How far are we from the vision of precision medicine that is so commonly presented to us?
Writer: Sumayyah Imran
Editor: Skyla (Wingyan) Siu
Artist: Zach Ng
For the past few years, I have been as captivated by the prospect of precision medicine as the rest of the public and the scientific community. However, upon researching the field I discovered that, as with so many other technologies intended to revolutionise healthcare, there is a significant chasm between the promise of precision medicine and its implementation. So where do we stand? What are the issues, and what does the future hold? Can we still see a future for this approach?
Precision medicine is defined as the adaptation of medical treatment to a patient’s lifestyle and genotype. The logic behind it is simple; at present, the ‘one size fits all’ approach to medical care fails to account for individual variations in genetics and environment. Precision medicine will allow clinicians to match their patients to appropriate treatments on the basis of both clinical factors and molecular biomarkers. This will limit exposure to ineffective and potentially harmful drugs and maximise the time for which patients receive beneficial treatment.
Tumour profiling and pharmacogenomics are two avenues that are being explored.
Genetic profiling of tumours focuses on identifying mutations that drive cancer development and can act as potential drug targets. This has created a new buzz in oncology, and since the early 2000s, when trastuzumab was approved for breast cancer expressing HER2 receptors, there has been a race to develop drugs acting on a range of tumour biomarkers.
Pharmacogenomics develops therapies targeted to particular alleles that influence drug uptake, distribution and metabolism. A number of drugs which come with companion diagnostics have been approved by the US Food and Drug Administration (FDA). These are only to be used if patients are genetically compatible with them.
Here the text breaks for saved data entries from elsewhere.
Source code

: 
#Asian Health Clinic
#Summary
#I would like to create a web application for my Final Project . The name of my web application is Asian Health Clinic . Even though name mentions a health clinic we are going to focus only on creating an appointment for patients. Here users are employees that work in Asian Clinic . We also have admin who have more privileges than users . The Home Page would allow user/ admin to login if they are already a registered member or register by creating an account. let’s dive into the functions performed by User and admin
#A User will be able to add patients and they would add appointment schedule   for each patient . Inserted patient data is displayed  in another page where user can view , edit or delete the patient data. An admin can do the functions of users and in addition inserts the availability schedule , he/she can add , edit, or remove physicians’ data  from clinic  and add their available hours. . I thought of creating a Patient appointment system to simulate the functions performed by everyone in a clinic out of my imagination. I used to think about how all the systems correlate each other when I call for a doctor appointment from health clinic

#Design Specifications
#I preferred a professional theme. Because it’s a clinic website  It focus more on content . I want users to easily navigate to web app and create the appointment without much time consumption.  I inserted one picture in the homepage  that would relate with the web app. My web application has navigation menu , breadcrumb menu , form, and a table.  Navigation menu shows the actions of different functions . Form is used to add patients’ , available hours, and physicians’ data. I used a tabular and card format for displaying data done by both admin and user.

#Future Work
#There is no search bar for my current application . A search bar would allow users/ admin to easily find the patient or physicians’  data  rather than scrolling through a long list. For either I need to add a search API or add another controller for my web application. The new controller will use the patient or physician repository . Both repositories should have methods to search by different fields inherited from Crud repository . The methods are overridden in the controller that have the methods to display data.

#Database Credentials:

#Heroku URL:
For instance, the HIV drug abacavir and the anti-seizure drug carbamazepine are known to cause serious side effects in patients with certain HLA gene variants.
It is clear that precision medicine holds exciting promise for the future. This has been latched onto by the academic community and the public alike, fuelled by media reports and economic incentives like Barack Obama’s $215 million Precision Medicine Initiative. However, the pace of development seems to be outstripping the evidence.
Academic interest in precision therapies for cancer was catalysed by a series of case reports of super-responders to these treatments. However, a systematic review of these reports revealed several shortcomings in the data. It appears that much of the optimistic discourse stems from incomplete evidence which cannot be generalised to the broader population. Furthermore, the few randomised controlled trials which have been conducted into precision cancer therapies have yielded modest results at best and poorer treatment tolerance at worst. These studies demonstrate the need for pragmatism; much of the academic community is jumping the gun before appropriate evidence can be obtained.
Precision pharmacotherapy has three main problems. Firstly, the demand for therapies currently outstrips the available treatments. Secondly, trials target a narrow patient population, which limits drug indications. Finally, there is very little gold-standard testing of the drugs. Considerable amounts of time and funding are required to overcome these issues.
Other barriers to adoption
Practicality and logistics pose the most obvious issue. Precision medicine requires the integration of various streams of data, from blood results to gene profiles, and thus has complex data needs. It is here that artificial intelligence (AI) may play a role. However, this requires high-quality input data, which we don’t always have access to.
There are also significant ethical concerns associated with precision medicine. Most research into the discipline is conducted at large academic centres in developed nations, and this does not translate well into rural or resource-deprived settings. Funding and resource barriers, coupled with many clinicians’ lack of awareness of the available treatments, will undoubtedly lead to huge inequities in care delivery. The issue of inclusion doesn’t end there; the majority of available genetic data has been taken from individuals of Northern European origin and is thus unlikely to account for variants in people of different ethnic groups. Indeed, genetic test results indicating a ‘variant of unknown significance’ are of greater frequency in ethnic minority women, and this is testament to how under-researched the interests of these patient populations are.
What can be done to make the promises of the past decades a reality?
Firstly, the scientific community must commit itself to collecting evidence through randomised controlled trials just as it would for other therapies. Furthermore, doctors, patients, researchers and funders must all collaborate to allow the smooth implementation of precision medicine into clinical practice. Examples of such collaborations are the IGNITE and CSER2 consortia in the US, which are being funded by the National Human Genome Research Institute (NHGRI).
There will have to be considerable collaboration between stakeholders to allow the aims of precision medicine to be delivered. Even then, it is unlikely that the utopian vision of precision medicine that is so commonly touted will come to fruition; the gaps in our understanding and data processing capabilities place that future somewhat beyond our present reach. However, in small ways precision medicine is becoming one of the tools the clinician has at their disposal, and it is crucial that it is implemented with the aim of improving patient care rather than for the sole benefit of advancing innovation. And finally, as A Cecile JW Janssen writes, the end goal of precision medicine should be whatever the patient desires it to be.